Marcos Llorente Anfield'da, paranormal olaylar ve eve sağ salim dönüş

Açıklayamadığım, sadece anlatabildiğim şeyler var. Anfield'daki Marcos Llorente bunlardan biri, belki de en inanılmazı. Beş yıl önce, Simeone'nin bir forvet icat etmeye karar verdiği gün Liverpool'u iki golle yerle bir etmişti; bu sefer de maçın yarısında sağ bek, diğer yarısında ise iç orta saha oyuncusu olarak oynarken iki gol daha attı.
Mantıklı mı? Elbette hayır, ama olan buydu ve beş tartışmasız kilit oyuncusu ( Julián Álvarez , Baena , Almada , Cardoso ve Hancko ) olmayan, altı dakika sonra 2-0 geride olan ve kabul edelim ki Liverpool'un bile kendisini dokunulmaz sanma hatasını yaptığı bir Atleti takımı , Madrid'e mantıksız bir puanla dönmek üzereydi. Ve öyle olmadı.
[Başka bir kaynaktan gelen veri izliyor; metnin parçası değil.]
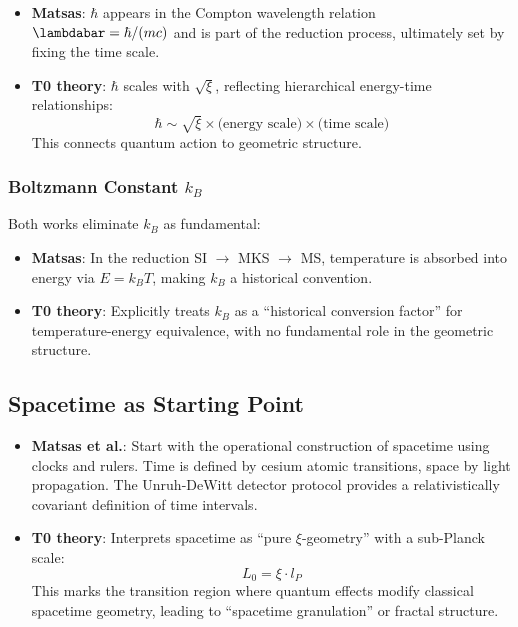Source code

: 	\begin{itemize}
		\item \textbf{Matsas}: $\hbar$ appears in the Compton wavelength relation $\lambdabar = \hbar/(mc)$ and is part of the reduction process, ultimately set by fixing the time scale.
		
		\item \textbf{T0 theory}: $\hbar$ scales with $\sqrt{\xi}$, reflecting hierarchical energy-time relationships:
		\[
		\hbar \sim \sqrt{\xi} \times \text{(energy scale)} \times \text{(time scale)}
		\]
		This connects quantum action to geometric structure.
	\end{itemize}
	
	\subsubsection{Boltzmann Constant $k_B$}
	
	Both works eliminate $k_B$ as fundamental:
	
	\begin{itemize}
		\item \textbf{Matsas}: In the reduction SI $\to$ MKS $\to$ MS, temperature is absorbed into energy via $E = k_B T$, making $k_B$ a historical convention.
		
		\item \textbf{T0 theory}: Explicitly treats $k_B$ as a ``historical conversion factor'' for temperature-energy equivalence, with no fundamental role in the geometric structure.
	\end{itemize}
	
	\subsection{Spacetime as Starting Point}
	
	\begin{itemize}
		\item \textbf{Matsas et al.}: Start with the operational construction of spacetime using clocks and rulers. Time is defined by cesium atomic transitions, space by light propagation. The Unruh-DeWitt detector protocol provides a relativistically covariant definition of time intervals.
		
		\item \textbf{T0 theory}: Interprets spacetime as ``pure $\xi$-geometry'' with a sub-Planck scale:
		\[
		L_0 = \xi \cdot l_P
		\]
		This marks the transition region where quantum effects modify classical spacetime geometry, leading to ``spacetime granulation'' or fractal structure.
	\end{itemize}
	
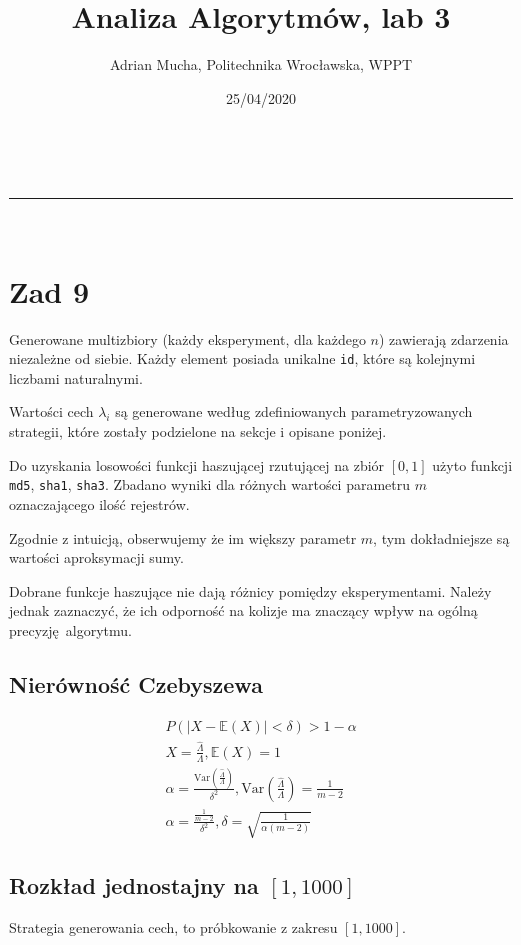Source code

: \documentclass[a4paper,11pt]{article}
\makeatletter
\newcommand{\linia}{\rule{\linewidth}{0.5pt}}
\theoremstyle{mytheor}
\renewcommand{\maketitle}{
\begin{center}
\vspace{2ex}
{\huge \textsc{\@title}}
\vspace{1ex}
\\
\linia\\
\@author \hfill \@date
\vspace{4ex}
\end{center}
}
\makeatother
\begin{document}
\title{Analiza Algorytmów, lab 3}

\author{Adrian Mucha, Politechnika Wrocławska, WPPT}

\date{25/04/2020}

\maketitle

\section*{Zad 9}

Generowane multizbiory (każdy eksperyment, dla każdego $n$) zawierają zdarzenia niezależne od siebie. Każdy element posiada unikalne \texttt{id}, które są kolejnymi liczbami naturalnymi.

Wartości cech $\lambda_i$ są generowane według zdefiniowanych parametryzowanych strategii, które zostały podzielone na sekcje i opisane poniżej.

Do uzyskania losowości funkcji haszującej rzutującej na zbiór $[0, 1]$ użyto funkcji \texttt{md5}, \texttt{sha1}, \texttt{sha3}. Zbadano wyniki dla różnych wartości parametru $m$ oznaczającego ilość rejestrów.

Zgodnie z intuicją, obserwujemy że im większy parametr $m$, tym dokładniejsze są wartości aproksymacji sumy.

Dobrane funkcje haszujące nie dają różnicy pomiędzy eksperymentami. Należy jednak zaznaczyć, że ich odporność na kolizje ma znaczący wpływ na ogólną precyzję algorytmu.

\subsection*{Nierówność Czebyszewa}
\begin{gather*}
    P(|X - \mathbb{E}(X)| < \delta) > 1 - \alpha \\
    X = \frac{\hat{\Lambda}}{\Lambda}, \mathbb{E}(X) = 1 \\
    \alpha = \frac{\text{Var}(\frac{\hat{\Lambda}}{\Lambda})}{\delta^2}, 
    \text{Var}(\frac{\hat{\Lambda}}{\Lambda}) = \frac{1}{m - 2} \\
    \alpha = \frac{\frac{1}{m - 2}}{\delta^2}, 
    \delta = \sqrt{\frac{1}{\alpha(m - 2)}}
\end{gather*}


\subsection*{Rozkład jednostajny na $[1, 1000]$}
Strategia generowania cech, to próbkowanie z zakresu $[1, 1000]$.

\end{document}
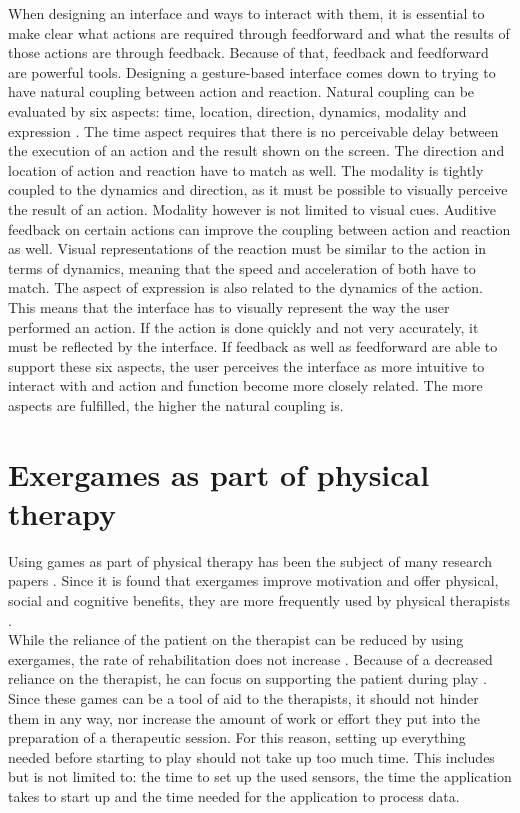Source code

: When designing an interface and ways to interact with them, it is essential to make clear what actions are required through feedforward and what the results of those actions are through feedback. Because of that, feedback and feedforward are powerful tools. Designing a gesture-based interface comes down to trying to have natural coupling between action and reaction. Natural coupling can be evaluated by six aspects: time, location, direction, dynamics, modality and expression \cite{Wensveen2004}. The time aspect requires that there is no perceivable delay between the execution of an action and the result shown on the screen. The direction and location of action and reaction have to match as well. The modality is tightly coupled to the dynamics and direction, as it must be possible to visually perceive the result of an action. Modality however is not limited to visual cues. Auditive feedback on certain actions can improve the coupling between action and reaction as well. Visual representations of the reaction must be similar to the action in terms of dynamics, meaning that the speed and acceleration of both have to match. The aspect of expression is also related to the dynamics of the action. This means that the interface has to visually represent the way the user performed an action. If the action is done quickly and not very accurately, it must be reflected by the interface. If feedback as well as feedforward are able to support these six aspects, the user perceives the interface as more intuitive to interact with and action and function become more closely related. The more aspects are fulfilled, the higher the natural coupling is. \cite{Wensveen2004}


\section{Exergames as part of physical therapy}

Using games as part of physical therapy has been the subject of many research papers \cite{Geurts2011}\cite{Hondori2014}\cite{Lange2012}\cite{Chang2011}\cite{Verbouw2016}. Since it is found that exergames improve motivation \cite{Brauner2013} and offer physical, social and cognitive benefits, they are more frequently used by physical therapists \cite{Peng2011}\cite{Staiano2011}.\\

While the reliance of the patient on the therapist can be reduced by using exergames, the rate of rehabilitation does not increase \cite{Dahl2014}. Because of a decreased reliance on the therapist, he can focus on supporting the patient during play \cite{Annema2013}. Since these games can be a tool of aid to the therapists, it should not hinder them in any way, nor increase the amount of work or effort they put into the preparation of a therapeutic session. For this reason, setting up everything needed before starting to play should not take up too much time. This includes but is not limited to: the time to set up the used sensors, the time the application takes to start up and the time needed for the application to process data.\\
Çünkü doğaüstü olaylar her zaman bilimle çarpışır; bu durumda, Atleti'yi başlangıç pozisyonuna döndüren Van Dijk'ın kafa vuruşuyla somutlaşmış hali. Tek amacın hayatta kalıp eve sağlam bir şekilde dönmek olduğu geceler vardır. Birkaç çürük, belli bir yenilgi hissi, her zamankinden daha yalnız ama hayatta ve daha iyi günler gelecek. Cholo'nun adamları için Şampiyonlar Ligi'ndeki ilk maçlarında en gerçekçi senaryo buydu; projelerinin içinden geçtiği sarsıntılı dönem ve bu kadar geç düşmenin acısına rağmen, çok daha kötü olabilirdi. Yaşanan hiçbir şey dramayı artırmıyor. Bunun rehavet değil, sağduyu olduğunu söylemek gerek.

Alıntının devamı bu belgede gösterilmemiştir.